O presidente nacional do PL, Valdemar Costa Neto, afirmou nesta quarta-feira, 2, que a ex-primeira-dama Michelle Bolsonaro "não quer participar" da campanha presidencial do senador Flávio Bolsonaro, após o desgaste público entre os dois.
Em entrevista à Rádio Gaúcha, Valdemar afirmou que a crise interna está superada e disse que a campanha do senador segue normalmente.
Segundo ele, Michelle decidiu deixar a presidência do PL Mulher por iniciativa própria e comunicou a decisão diretamente ao comando da legenda.
"Parece, eu sinto que ela não quer participar, mas o Flávio cresceu alguns pontos esses dias", afirmou Valdemar ao ser questionado sobre a presença da ex-primeira-dama na campanha eleitoral.
A declaração ocorre um dia após Michelle anunciar sua saída do comando do segmento feminino do partido.
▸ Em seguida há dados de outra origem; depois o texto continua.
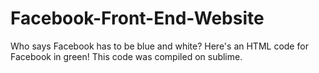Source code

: # Facebook-Front-End-Website
Who says Facebook has to be blue and white? Here's an HTML code for Facebook in green! 
This code was compiled on sublime.
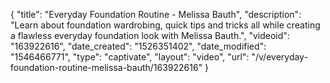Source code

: {
    "title": "Everyday Foundation Routine - Melissa Bauth",
    "description": "Learn about foundation wardrobing, quick tips and tricks all while creating a flawless everyday foundation look with Melissa Bauth.",
    "videoid": "163922616",
    "date_created": "1526351402",
    "date_modified": "1546466771",
    "type": "captivate",
    "layout": "video",
    "url": "\/v\/everyday-foundation-routine-melissa-bauth\/163922616"
}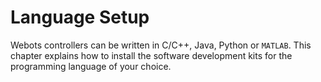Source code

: # Language Setup

Webots controllers can be written in C/C++, Java, Python or `MATLAB`. This
chapter explains how to install the software development kits for the
programming language of your choice.

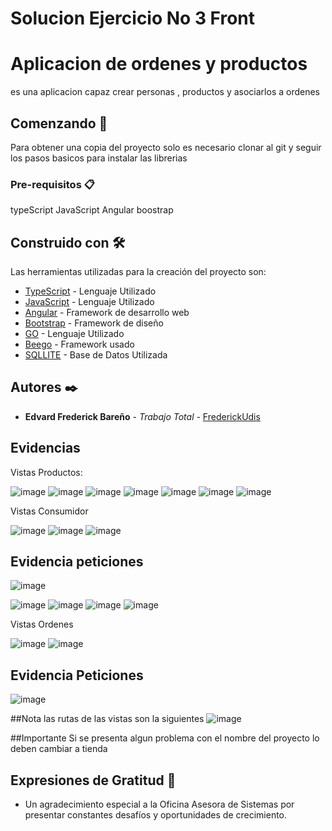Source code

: # Solucion Ejercicio No 3 Front
# Aplicacion de ordenes y productos

es una aplicacion capaz crear personas , productos y asociarlos a ordenes

## Comenzando 🚀

Para obtener una copia del proyecto solo es necesario clonar al git y seguir los pasos basicos para instalar las librerias

### Pre-requisitos 📋

typeScript
JavaScript
Angular
boostrap

## Construido con 🛠️

Las herramientas utilizadas para la creación del proyecto son:

- [TypeScript](https://www.typescriptlang.org/) - Lenguaje Utilizado
- [JavaScript](https://developer.mozilla.org/en-US/docs/Web/JavaScript) - Lenguaje Utilizado
- [Angular](https://angular.io/) - Framework de desarrollo web
- [Bootstrap](https://getbootstrap.com/) - Framework de diseño
- [GO](https://go.dev/) - Lenguaje Utilizado
- [Beego](https://github.com/beego) - Framework usado
- [SQLLITE](https://www.sqlite.org/index.html) - Base de Datos Utilizada



## Autores ✒️



* **Edvard Frederick Bareño** - *Trabajo Total* - [FrederickUdis](https://github.com/FrederickUdis)

 

## Evidencias
Vistas Productos:

![image](https://github.com/FrederickUdis/frontApiRest/assets/30853509/484451a6-9e83-41bf-954f-298b2d86b673)
![image](https://github.com/FrederickUdis/frontApiRest/assets/30853509/ad9c224e-f485-40ee-94ce-0bf1d3f9e132)
![image](https://github.com/FrederickUdis/frontApiRest/assets/30853509/9e4ea66e-201c-4110-ae36-c5326613c0b0)
![image](https://github.com/FrederickUdis/frontApiRest/assets/30853509/6d21de3d-6359-40c0-bbf2-ddd5e2cd902f)
![image](https://github.com/FrederickUdis/frontApiRest/assets/30853509/009f2243-6e34-4834-8f4e-0760539def45)
![image](https://github.com/FrederickUdis/frontApiRest/assets/30853509/85b29740-2152-457c-8931-ca071f11e9e9)
![image](https://github.com/FrederickUdis/frontApiRest/assets/30853509/a0c17b3a-2cfa-4ea8-bda6-ccda3ffcc2f6)

Vistas Consumidor

![image](https://github.com/FrederickUdis/frontApiRest/assets/30853509/aeee7bfd-48c8-448f-b3d8-ff8066d24329)
![image](https://github.com/FrederickUdis/frontApiRest/assets/30853509/927c8e86-46d7-4234-9ea4-f92a4c3cc768)
![image](https://github.com/FrederickUdis/frontApiRest/assets/30853509/a1818a6b-9066-4545-8a3f-ef32ad8ee74e)


## Evidencia peticiones
![image](https://github.com/FrederickUdis/frontApiRest/assets/30853509/75743177-bbd2-41e4-ab99-b18b9e01fc66)

![image](https://github.com/FrederickUdis/frontApiRest/assets/30853509/dca26afc-5186-4db5-b46c-aba5dd9859ec)
![image](https://github.com/FrederickUdis/frontApiRest/assets/30853509/78bdb3d9-7996-4cc8-bdb1-1a3d304f550f)
![image](https://github.com/FrederickUdis/frontApiRest/assets/30853509/2f4286f5-b641-45dc-a031-d428b279a809)
![image](https://github.com/FrederickUdis/frontApiRest/assets/30853509/e3829ce8-fe21-45b5-b0a7-5c2333764b5e)

Vistas Ordenes


![image](https://github.com/FrederickUdis/frontApiRest/assets/30853509/e48c4561-df2c-4324-827d-4e6261fe65fb)
![image](https://github.com/FrederickUdis/frontApiRest/assets/30853509/efcbdc26-b3f0-4b2e-9978-fec6174c9842)

## Evidencia Peticiones 
![image](https://github.com/FrederickUdis/frontApiRest/assets/30853509/a0c8b4fa-47cb-4f33-84f1-33ea98748372)

##Nota
las rutas de las vistas son la siguientes 
![image](https://github.com/FrederickUdis/frontApiRest/assets/30853509/af2058bb-23d9-4ab9-91f1-63ffaaa19a47)

##Importante 
Si se presenta algun problema con el nombre del proyecto lo deben cambiar a tienda


## Expresiones de Gratitud 🎁

* Un agradecimiento especial a la Oficina Asesora de Sistemas por presentar constantes desafíos y oportunidades de crecimiento.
Em nota divulgada na terça-feira, a ex-primeira-dama informou que deixará a função para dedicar-se integralmente ao ex-presidente Jair Bolsonaro, que cumpre prisão domiciliar, e à filha do casal, Laura.
Valdemar classificou a saída como uma perda para o partido, mas disse respeitar a decisão. "Ela tem um carisma muito grande. A opção é dela, não tem o que fazer e vamos tocar a campanha para frente", afirmou.
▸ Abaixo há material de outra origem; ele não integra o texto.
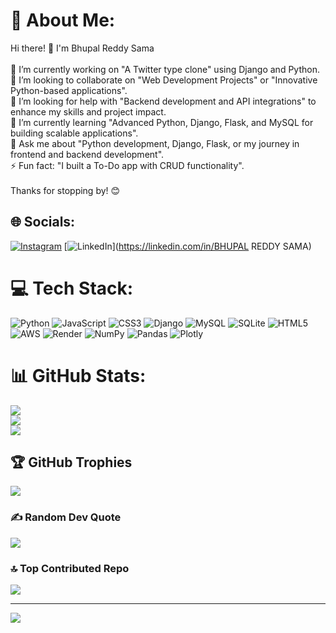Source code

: # 💫 About Me:
Hi there! 👋 I'm Bhupal Reddy Sama<br><br>🔭 I’m currently working on "A Twitter type clone" using Django and Python.  <br>👯 I’m looking to collaborate on "Web Development Projects" or "Innovative Python-based applications".  <br>🤝 I’m looking for help with "Backend development and API integrations" to enhance my skills and project impact.  <br>🌱 I’m currently learning "Advanced Python, Django, Flask, and MySQL for building scalable applications".  <br>💬 Ask me about "Python development, Django,  Flask, or my journey in frontend and backend development".  <br>⚡ Fun fact: "I built a To-Do app with CRUD functionality".  <br><br>Thanks for stopping by! 😊 


## 🌐 Socials:
[![Instagram](https://img.shields.io/badge/Instagram-%23E4405F.svg?logo=Instagram&logoColor=white)](https://instagram.com/mr_selfish_02_18) [![LinkedIn](https://img.shields.io/badge/LinkedIn-%230077B5.svg?logo=linkedin&logoColor=white)](https://linkedin.com/in/BHUPAL REDDY SAMA) 

# 💻 Tech Stack:
![Python](https://img.shields.io/badge/python-3670A0?style=for-the-badge&logo=python&logoColor=ffdd54) ![JavaScript](https://img.shields.io/badge/javascript-%23323330.svg?style=for-the-badge&logo=javascript&logoColor=%23F7DF1E) ![CSS3](https://img.shields.io/badge/css3-%231572B6.svg?style=for-the-badge&logo=css3&logoColor=white) ![Django](https://img.shields.io/badge/django-%23092E20.svg?style=for-the-badge&logo=django&logoColor=white) ![MySQL](https://img.shields.io/badge/mysql-4479A1.svg?style=for-the-badge&logo=mysql&logoColor=white) ![SQLite](https://img.shields.io/badge/sqlite-%2307405e.svg?style=for-the-badge&logo=sqlite&logoColor=white) ![HTML5](https://img.shields.io/badge/html5-%23E34F26.svg?style=for-the-badge&logo=html5&logoColor=white) ![AWS](https://img.shields.io/badge/AWS-%23FF9900.svg?style=for-the-badge&logo=amazon-aws&logoColor=white) ![Render](https://img.shields.io/badge/Render-%46E3B7.svg?style=for-the-badge&logo=render&logoColor=white) ![NumPy](https://img.shields.io/badge/numpy-%23013243.svg?style=for-the-badge&logo=numpy&logoColor=white) ![Pandas](https://img.shields.io/badge/pandas-%23150458.svg?style=for-the-badge&logo=pandas&logoColor=white) ![Plotly](https://img.shields.io/badge/Plotly-%233F4F75.svg?style=for-the-badge&logo=plotly&logoColor=white)
# 📊 GitHub Stats:
![](https://github-readme-stats.vercel.app/api?username=BhupalReddySama262318&theme=dark&hide_border=false&include_all_commits=true&count_private=true)<br/>
![](https://github-readme-streak-stats.herokuapp.com/?user=BhupalReddySama262318&theme=dark&hide_border=false)<br/>
![](https://github-readme-stats.vercel.app/api/top-langs/?username=BhupalReddySama262318&theme=dark&hide_border=false&include_all_commits=true&count_private=true&layout=compact)

## 🏆 GitHub Trophies
![](https://github-profile-trophy.vercel.app/?username=BhupalReddySama262318&theme=radical&no-frame=false&no-bg=true&margin-w=4)

### ✍️ Random Dev Quote
![](https://quotes-github-readme.vercel.app/api?type=vetical&theme=dark)

### 🔝 Top Contributed Repo
![](https://github-contributor-stats.vercel.app/api?username=BhupalReddySama262318&limit=5&theme=dark&combine_all_yearly_contributions=true)

---
[![](https://visitcount.itsvg.in/api?id=BhupalReddySama262318&icon=0&color=0)](https://visitcount.itsvg.in)

<!-- Proudly created with GPRM ( https://gprm.itsvg.in ) -->
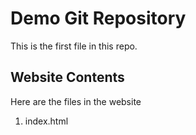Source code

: # Demo Git Repository

This is the first file in this repo.

## Website Contents

Here are the files in the website 

1. index.html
O dirigente também revelou que Michelle cogitou desistir da candidatura ao Senado pelo Distrito Federal.
Segundo ele, durante a conversa entre ambos, a ex-primeira-dama afirmou que "talvez não fosse candidata à senadora". Valdemar disse ter respondido que o partido continuará à disposição dela.
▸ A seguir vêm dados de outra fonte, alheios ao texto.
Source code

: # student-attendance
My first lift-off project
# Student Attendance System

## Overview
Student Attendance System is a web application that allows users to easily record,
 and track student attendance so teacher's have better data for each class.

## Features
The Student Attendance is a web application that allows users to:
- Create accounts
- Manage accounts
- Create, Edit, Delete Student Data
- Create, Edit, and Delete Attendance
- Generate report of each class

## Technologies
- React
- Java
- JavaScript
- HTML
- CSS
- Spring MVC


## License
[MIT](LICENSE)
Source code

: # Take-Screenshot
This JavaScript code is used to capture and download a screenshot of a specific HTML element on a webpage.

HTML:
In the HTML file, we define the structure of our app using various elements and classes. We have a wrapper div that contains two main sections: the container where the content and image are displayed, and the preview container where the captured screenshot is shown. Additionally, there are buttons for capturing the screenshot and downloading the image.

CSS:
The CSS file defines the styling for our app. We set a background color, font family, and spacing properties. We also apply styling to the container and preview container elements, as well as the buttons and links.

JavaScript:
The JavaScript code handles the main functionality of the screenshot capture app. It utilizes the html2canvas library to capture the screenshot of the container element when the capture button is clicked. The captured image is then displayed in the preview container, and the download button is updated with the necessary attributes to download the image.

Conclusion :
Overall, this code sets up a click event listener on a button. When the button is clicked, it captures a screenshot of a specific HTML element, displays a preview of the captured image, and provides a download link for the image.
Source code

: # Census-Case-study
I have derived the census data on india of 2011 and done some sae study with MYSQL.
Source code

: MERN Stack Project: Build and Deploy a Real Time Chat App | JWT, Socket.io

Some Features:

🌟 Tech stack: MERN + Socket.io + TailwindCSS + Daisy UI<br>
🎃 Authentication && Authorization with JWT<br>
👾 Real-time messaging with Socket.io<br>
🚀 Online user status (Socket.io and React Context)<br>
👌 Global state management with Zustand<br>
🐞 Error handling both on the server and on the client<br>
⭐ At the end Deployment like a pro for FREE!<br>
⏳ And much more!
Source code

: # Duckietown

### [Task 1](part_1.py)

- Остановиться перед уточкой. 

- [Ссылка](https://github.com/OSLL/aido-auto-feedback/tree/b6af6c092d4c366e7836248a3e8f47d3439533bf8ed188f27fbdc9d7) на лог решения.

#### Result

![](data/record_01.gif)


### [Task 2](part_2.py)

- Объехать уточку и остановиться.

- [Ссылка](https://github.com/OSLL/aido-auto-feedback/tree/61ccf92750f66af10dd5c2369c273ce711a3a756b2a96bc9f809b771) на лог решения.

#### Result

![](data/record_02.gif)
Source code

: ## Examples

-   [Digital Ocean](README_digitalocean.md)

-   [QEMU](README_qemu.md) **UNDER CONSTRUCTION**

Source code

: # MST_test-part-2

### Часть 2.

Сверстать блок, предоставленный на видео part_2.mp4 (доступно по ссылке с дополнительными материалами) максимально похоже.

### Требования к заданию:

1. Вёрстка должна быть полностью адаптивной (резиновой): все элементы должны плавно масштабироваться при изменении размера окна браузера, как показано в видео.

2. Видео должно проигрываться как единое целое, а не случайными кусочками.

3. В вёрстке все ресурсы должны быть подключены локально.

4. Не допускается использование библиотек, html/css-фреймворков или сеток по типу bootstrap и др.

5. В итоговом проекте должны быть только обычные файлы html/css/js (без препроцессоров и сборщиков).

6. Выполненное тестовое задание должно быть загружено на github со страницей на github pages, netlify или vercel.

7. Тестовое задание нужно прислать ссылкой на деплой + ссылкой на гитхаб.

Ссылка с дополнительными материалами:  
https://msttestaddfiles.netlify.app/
Durante evento com mulheres do partido na quarta-feira, 1, Flávio elogiou a atuação de Michelle à frente do PL Mulher e afirmou que o trabalho da ex-primeira-dama foi decisivo para aproximar mulheres da política e incentivar candidaturas femininas.
"Eu respeito demais a Michelle e tenho convicção de que vamos superar mais esse momento difícil. Ela vai caminhar junto com a gente porque sabe que o Brasil não suporta mais quatro anos de PT", afirmou.
Outro ponto abordado na entrevista foi o compartilhamento, por Michelle, de um vídeo publicado pelo ex-governador Anthony Garotinho, que fazia acusações envolvendo Flávio Bolsonaro e o empresário Daniel Vorcaro, controlador do Banco Master.
Valdemar afirmou que Michelle "fez muito mal" ao republicar o conteúdo e disse que Garotinho "não tem credibilidade"."Ela não devia ter considerado. A gente não pode transmitir uma notícia que você não tem segurança se é verdadeira ou não", afirmou. O presidente do PL ressaltou, porém, que essa avaliação não foi feita diretamente à ex-primeira-dama, mas representa sua opinião sobre o episódio.
Segundo Valdemar, ele tem convicção de que não surgirão novos fatos envolvendo Flávio Bolsonaro. "Não tem nada de novas revelações", disse. Ele também afirmou que o senador permanece como candidato do partido e descartou qualquer discussão sobre substituição.
Ao comentar o impacto político da crise, o dirigente afirmou que a repercussão da manifestação pública de Michelle foi negativa. Segundo ele, levantamentos nas redes sociais indicariam elevada desaprovação à postura adotada pela ex-primeira-dama, inclusive entre mulheres, embora não tenha informado a metodologia ou a origem dos dados citados.
A declaração reforça o distanciamento entre Michelle e Flávio Bolsonaro após o conflito em torno da disputa por candidaturas ao Senado no Ceará. A ex-primeira-dama defendia a indicação da vereadora Priscila Costa (PL-CE), enquanto Flávio apoia o deputado estadual Alcides Fernandes (PL-CE).
Na entrevista desta quarta-feira, Valdemar negou que Jair Bolsonaro tenha participado da estratégia de comunicação que deu origem ao conflito. "O Bolsonaro jamais faria isso com o Flávio. O Flávio é candidato do Bolsonaro", afirmou.